• **TASK DESCRIPTION**
Find and return every line of the data that contains the word "origin".

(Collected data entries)
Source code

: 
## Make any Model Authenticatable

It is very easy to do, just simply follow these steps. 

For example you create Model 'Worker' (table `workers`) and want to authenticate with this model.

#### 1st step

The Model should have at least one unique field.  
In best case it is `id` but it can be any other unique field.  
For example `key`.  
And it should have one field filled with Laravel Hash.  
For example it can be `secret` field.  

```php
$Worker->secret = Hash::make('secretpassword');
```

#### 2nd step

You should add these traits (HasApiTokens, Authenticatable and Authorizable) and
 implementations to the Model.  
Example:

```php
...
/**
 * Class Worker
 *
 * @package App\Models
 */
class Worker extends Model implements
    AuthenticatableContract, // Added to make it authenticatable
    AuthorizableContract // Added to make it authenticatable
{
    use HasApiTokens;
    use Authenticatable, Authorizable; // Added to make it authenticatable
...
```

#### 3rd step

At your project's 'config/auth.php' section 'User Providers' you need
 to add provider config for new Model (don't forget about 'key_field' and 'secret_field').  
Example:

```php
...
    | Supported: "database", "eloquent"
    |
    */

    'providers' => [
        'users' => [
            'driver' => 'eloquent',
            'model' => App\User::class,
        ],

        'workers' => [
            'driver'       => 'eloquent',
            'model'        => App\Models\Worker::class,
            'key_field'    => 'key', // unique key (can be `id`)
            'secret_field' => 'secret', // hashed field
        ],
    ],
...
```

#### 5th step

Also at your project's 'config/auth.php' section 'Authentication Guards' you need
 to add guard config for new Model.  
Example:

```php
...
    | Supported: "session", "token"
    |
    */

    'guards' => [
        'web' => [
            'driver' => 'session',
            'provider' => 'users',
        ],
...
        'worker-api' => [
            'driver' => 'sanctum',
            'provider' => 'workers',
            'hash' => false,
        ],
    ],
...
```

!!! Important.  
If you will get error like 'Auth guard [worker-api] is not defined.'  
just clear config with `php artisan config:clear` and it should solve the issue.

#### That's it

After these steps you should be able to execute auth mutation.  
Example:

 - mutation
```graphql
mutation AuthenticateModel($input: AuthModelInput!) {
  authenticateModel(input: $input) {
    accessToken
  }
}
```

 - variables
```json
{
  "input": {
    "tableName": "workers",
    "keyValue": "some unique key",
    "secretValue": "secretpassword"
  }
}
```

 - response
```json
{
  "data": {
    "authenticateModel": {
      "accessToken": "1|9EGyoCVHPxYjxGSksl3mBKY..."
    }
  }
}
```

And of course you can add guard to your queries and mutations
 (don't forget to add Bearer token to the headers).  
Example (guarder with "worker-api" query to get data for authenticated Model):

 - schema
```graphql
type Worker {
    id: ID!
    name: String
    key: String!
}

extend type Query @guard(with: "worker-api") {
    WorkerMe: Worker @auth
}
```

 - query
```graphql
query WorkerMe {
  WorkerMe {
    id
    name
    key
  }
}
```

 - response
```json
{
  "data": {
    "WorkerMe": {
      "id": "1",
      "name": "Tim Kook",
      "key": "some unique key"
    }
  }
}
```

* * *

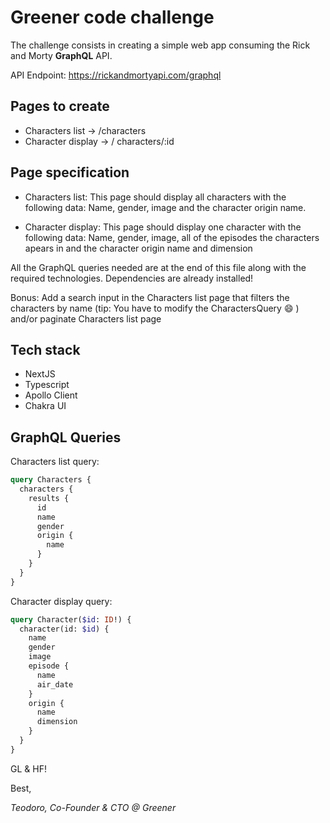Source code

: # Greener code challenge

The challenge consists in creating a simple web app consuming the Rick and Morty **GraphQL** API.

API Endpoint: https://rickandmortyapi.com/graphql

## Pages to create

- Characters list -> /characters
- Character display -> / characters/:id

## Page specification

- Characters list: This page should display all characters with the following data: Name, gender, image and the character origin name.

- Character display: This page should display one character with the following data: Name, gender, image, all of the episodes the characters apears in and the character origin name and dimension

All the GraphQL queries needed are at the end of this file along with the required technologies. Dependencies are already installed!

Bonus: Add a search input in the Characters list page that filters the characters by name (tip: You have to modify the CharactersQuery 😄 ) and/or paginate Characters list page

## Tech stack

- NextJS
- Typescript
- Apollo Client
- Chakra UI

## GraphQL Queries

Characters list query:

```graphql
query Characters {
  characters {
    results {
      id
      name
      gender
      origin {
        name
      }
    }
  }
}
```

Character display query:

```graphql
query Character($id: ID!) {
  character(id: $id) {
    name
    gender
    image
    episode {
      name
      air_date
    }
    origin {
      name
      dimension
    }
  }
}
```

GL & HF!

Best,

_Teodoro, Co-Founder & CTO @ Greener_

...

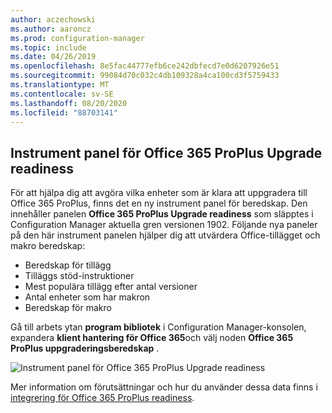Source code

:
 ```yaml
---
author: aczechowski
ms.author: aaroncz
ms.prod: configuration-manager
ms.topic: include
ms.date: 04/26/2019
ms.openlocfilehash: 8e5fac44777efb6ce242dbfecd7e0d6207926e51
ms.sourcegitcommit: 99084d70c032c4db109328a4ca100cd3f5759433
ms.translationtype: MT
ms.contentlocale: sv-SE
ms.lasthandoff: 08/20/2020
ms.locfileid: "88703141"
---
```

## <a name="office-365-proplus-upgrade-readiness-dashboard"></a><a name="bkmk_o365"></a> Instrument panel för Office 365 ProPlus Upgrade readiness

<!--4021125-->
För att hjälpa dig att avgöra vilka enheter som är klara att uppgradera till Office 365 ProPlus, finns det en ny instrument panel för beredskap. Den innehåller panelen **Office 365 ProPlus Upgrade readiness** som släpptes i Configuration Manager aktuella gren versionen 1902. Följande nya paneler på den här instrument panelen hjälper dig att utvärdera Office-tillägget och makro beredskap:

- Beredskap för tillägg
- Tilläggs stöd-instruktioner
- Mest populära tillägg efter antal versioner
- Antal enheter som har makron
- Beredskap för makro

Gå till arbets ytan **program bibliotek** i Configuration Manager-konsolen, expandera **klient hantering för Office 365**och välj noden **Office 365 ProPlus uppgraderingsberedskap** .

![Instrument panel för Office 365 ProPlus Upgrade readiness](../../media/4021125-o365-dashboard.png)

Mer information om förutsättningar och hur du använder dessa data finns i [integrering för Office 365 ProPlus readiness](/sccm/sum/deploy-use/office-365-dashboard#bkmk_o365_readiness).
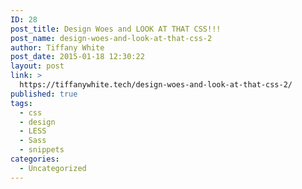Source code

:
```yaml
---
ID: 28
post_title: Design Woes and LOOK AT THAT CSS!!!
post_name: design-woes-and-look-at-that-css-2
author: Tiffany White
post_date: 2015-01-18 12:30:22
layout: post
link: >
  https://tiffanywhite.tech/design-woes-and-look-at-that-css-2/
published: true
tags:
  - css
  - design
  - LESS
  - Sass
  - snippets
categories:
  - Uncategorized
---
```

• **REPLY**
- Characters list: This page should display all characters with the following data: Name, gender, image and the character origin name.
- Character display: This page should display one character with the following data: Name, gender, image, all of the episodes the characters apears in and the character origin name and dimension
      origin {
    origin {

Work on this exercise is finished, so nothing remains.